M. F.: –Ahora, en el Tuñón, presentamos estos monólogos sin solución de continuidad, en un ámbito poetizado y sin cambios de escenografía, que es, como el vestuario, de Alberto Bellatti (las luces son de Roberto Traferri y la asistencia de dirección, de Rodrigo Garbarino).
–¿A qué apuntan con este montaje?
M. I.: –Mi propósito es continuar con la metodología que vengo aplicando a mis trabajos desde hace unos diez años. Mi interés está depositado en el intérprete. Busco apartarme de los códigos de la “representación”, privilegiando la vivencia del actor (o actriz) a la vista del público. Quiero que el intérprete vibre en el mismo momento en que está en escena y no que “represente” la vibración. Cuando los intérpretes son buenos interlocutores, cuando saben confesarse, el espectáculo se convierte en un hecho vivo.
M. F.: –Esa potencia testimonial de la actuación es para mí un descubrimiento. Manolo no es el mismo que me dirigió junto a mis otros compañeros de elenco de El Diablo y Dios. En Historias... me encontré con alguien que no me dejaba hacer lo que ya sé, lo que conozco y está probado. Tiene la destreza de colocar al intérprete en una situación incómoda y ver cómo la resuelve. Lo hace con delicadeza y fomentando la creación.
M. I.: –Esta es la línea que seguí para el montaje de Conversación... Prefiero que el intérprete no se acomode a la concepción que de antemano puedo tener yo sobre el personaje. En realidad, pienso que el director es quien debe partir del actor (o actriz), de su testimonio escénico, y no desde él mismo. Esto lo intenté también en Chéjov, Chejova (obra de François Noher), donde mezclé elementos del impresionismo con algunos del teatro brechtiano: el que exige del espectador un rol activo y crítico, por ejemplo. Se trata de profundizar en las emociones, no importa cuáles, como en Las presidentas. Quizás en Historias... mi principal preocupación fue impulsar varias metamorfosis a la vista del público.
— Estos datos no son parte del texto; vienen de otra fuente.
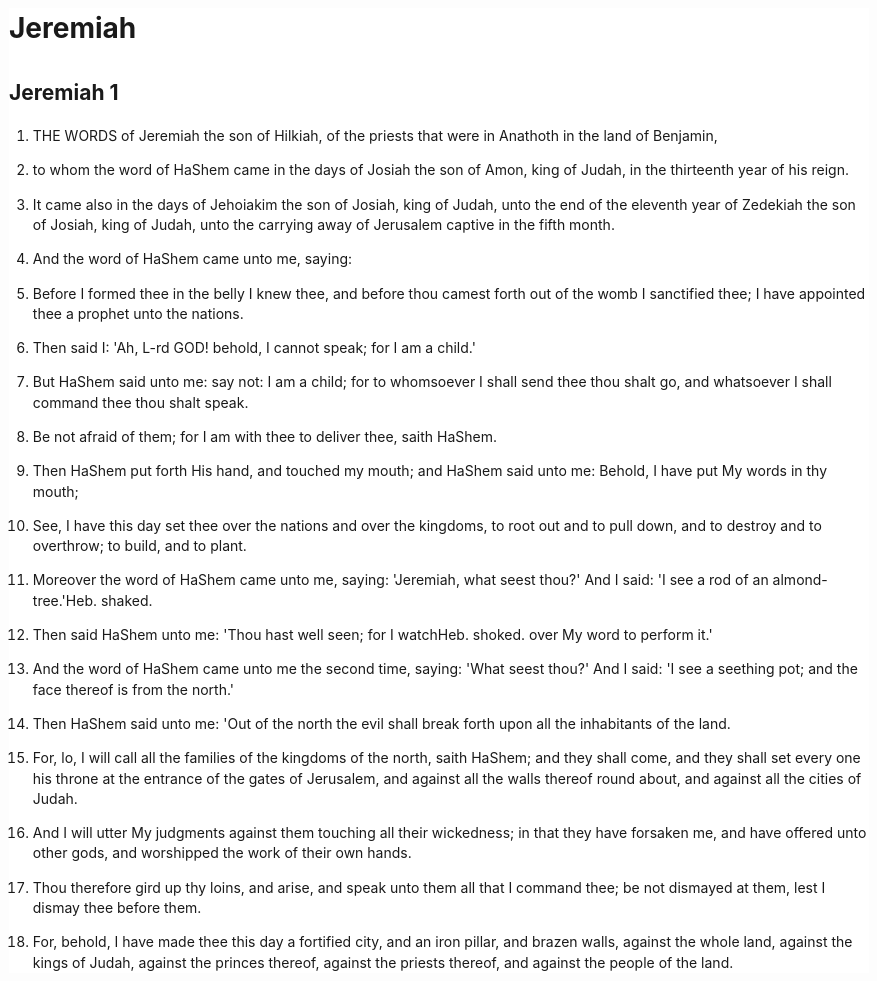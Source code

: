 # Jeremiah

## Jeremiah 1

1. THE WORDS of Jeremiah the son of Hilkiah, of the priests that were in Anathoth in the land of Benjamin,

2. to whom the word of HaShem came in the days of Josiah the son of Amon, king of Judah, in the thirteenth year of his reign.

3. It came also in the days of Jehoiakim the son of Josiah, king of Judah, unto the end of the eleventh year of Zedekiah the son of Josiah, king of Judah, unto the carrying away of Jerusalem captive in the fifth month.

4. And the word of HaShem came unto me, saying:

5. Before I formed thee in the belly I knew thee, and before thou camest forth out of the womb I sanctified thee; I have appointed thee a prophet unto the nations.

6. Then said I: 'Ah, L-rd GOD! behold, I cannot speak; for I am a child.'

7. But HaShem said unto me: say not: I am a child; for to whomsoever I shall send thee thou shalt go, and whatsoever I shall command thee thou shalt speak.

8. Be not afraid of them; for I am with thee to deliver thee, saith HaShem.

9. Then HaShem put forth His hand, and touched my mouth; and HaShem said unto me: Behold, I have put My words in thy mouth;

10. See, I have this day set thee over the nations and over the kingdoms, to root out and to pull down, and to destroy and to overthrow; to build, and to plant.

11. Moreover the word of HaShem came unto me, saying: 'Jeremiah, what seest thou?' And I said: 'I see a rod of an almond-tree.'Heb. shaked.

12. Then said HaShem unto me: 'Thou hast well seen; for I watchHeb. shoked. over My word to perform it.'

13. And the word of HaShem came unto me the second time, saying: 'What seest thou?' And I said: 'I see a seething pot; and the face thereof is from the north.'

14. Then HaShem said unto me: 'Out of the north the evil shall break forth upon all the inhabitants of the land.

15. For, lo, I will call all the families of the kingdoms of the north, saith HaShem; and they shall come, and they shall set every one his throne at the entrance of the gates of Jerusalem, and against all the walls thereof round about, and against all the cities of Judah.

16. And I will utter My judgments against them touching all their wickedness; in that they have forsaken me, and have offered unto other gods, and worshipped the work of their own hands.

17. Thou therefore gird up thy loins, and arise, and speak unto them all that I command thee; be not dismayed at them, lest I dismay thee before them.

18. For, behold, I have made thee this day a fortified city, and an iron pillar, and brazen walls, against the whole land, against the kings of Judah, against the princes thereof, against the priests thereof, and against the people of the land.
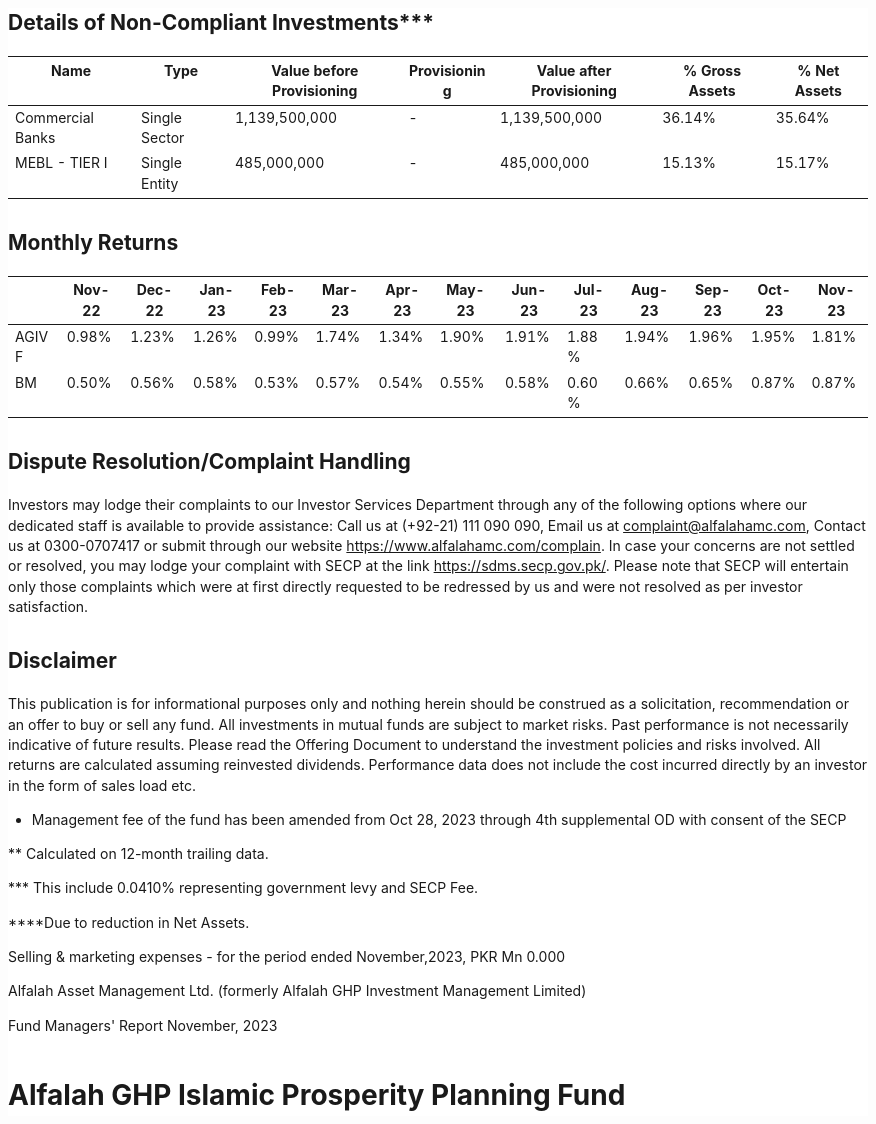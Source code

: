 ## Details of Non-Compliant Investments\*\*\*

| Name             | Type          | Value before Provisioning | Provisioning | Value after Provisioning | % Gross Assets | % Net Assets |
| ---------------- | ------------- | ------------------------- | ------------ | ------------------------ | -------------- | ------------ |
| Commercial Banks | Single Sector | 1,139,500,000             | -            | 1,139,500,000            | 36.14%         | 35.64%       |
| MEBL - TIER I    | Single Entity | 485,000,000               | -            | 485,000,000              | 15.13%         | 15.17%       |

## Monthly Returns

|       | Nov-22 | Dec-22 | Jan-23 | Feb-23 | Mar-23 | Apr-23 | May-23 | Jun-23 | Jul-23 | Aug-23 | Sep-23 | Oct-23 | Nov-23 |
| ----- | ------ | ------ | ------ | ------ | ------ | ------ | ------ | ------ | ------ | ------ | ------ | ------ | ------ |
| AGIVF | 0.98%  | 1.23%  | 1.26%  | 0.99%  | 1.74%  | 1.34%  | 1.90%  | 1.91%  | 1.88%  | 1.94%  | 1.96%  | 1.95%  | 1.81%  |
| BM    | 0.50%  | 0.56%  | 0.58%  | 0.53%  | 0.57%  | 0.54%  | 0.55%  | 0.58%  | 0.60%  | 0.66%  | 0.65%  | 0.87%  | 0.87%  |

## Dispute Resolution/Complaint Handling

Investors may lodge their complaints to our Investor Services Department through any of the following options where our dedicated staff is available to provide assistance: Call us at (+92-21) 111 090 090, Email us at complaint@alfalahamc.com, Contact us at 0300-0707417 or submit through our website https://www.alfalahamc.com/complain. In case your concerns are not settled or resolved, you may lodge your complaint with SECP at the link https://sdms.secp.gov.pk/. Please note that SECP will entertain only those complaints which were at first directly requested to be redressed by us and were not resolved as per investor satisfaction.

## Disclaimer

This publication is for informational purposes only and nothing herein should be construed as a solicitation, recommendation or an offer to buy or sell any fund. All investments in mutual funds are subject to market risks. Past performance is not necessarily indicative of future results. Please read the Offering Document to understand the investment policies and risks involved. All returns are calculated assuming reinvested dividends. Performance data does not include the cost incurred directly by an investor in the form of sales load etc.

- Management fee of the fund has been amended from Oct 28, 2023 through 4th supplemental OD with consent of the SECP

\*\* Calculated on 12-month trailing data.

\*\*\* This include 0.0410% representing government levy and SECP Fee.

\*\*\*\*Due to reduction in Net Assets.

Selling & marketing expenses - for the period ended November,2023, PKR Mn 0.000

Alfalah Asset Management Ltd. (formerly Alfalah GHP Investment Management Limited)

Fund Managers' Report November, 2023

# Alfalah GHP Islamic Prosperity Planning Fund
M. F.: –Por eso yo no recibo en esta obra las marcaciones que generalmente hacen los directores: la de indicarme, por ejemplo, cuándo levantar un brazo o una copa. Manuel me da espacio para descubrir a mis personajes. Una libertad que significa riesgo, porque él no marca pero me lanza hacia un punto que yo experimento como un lugar de borde.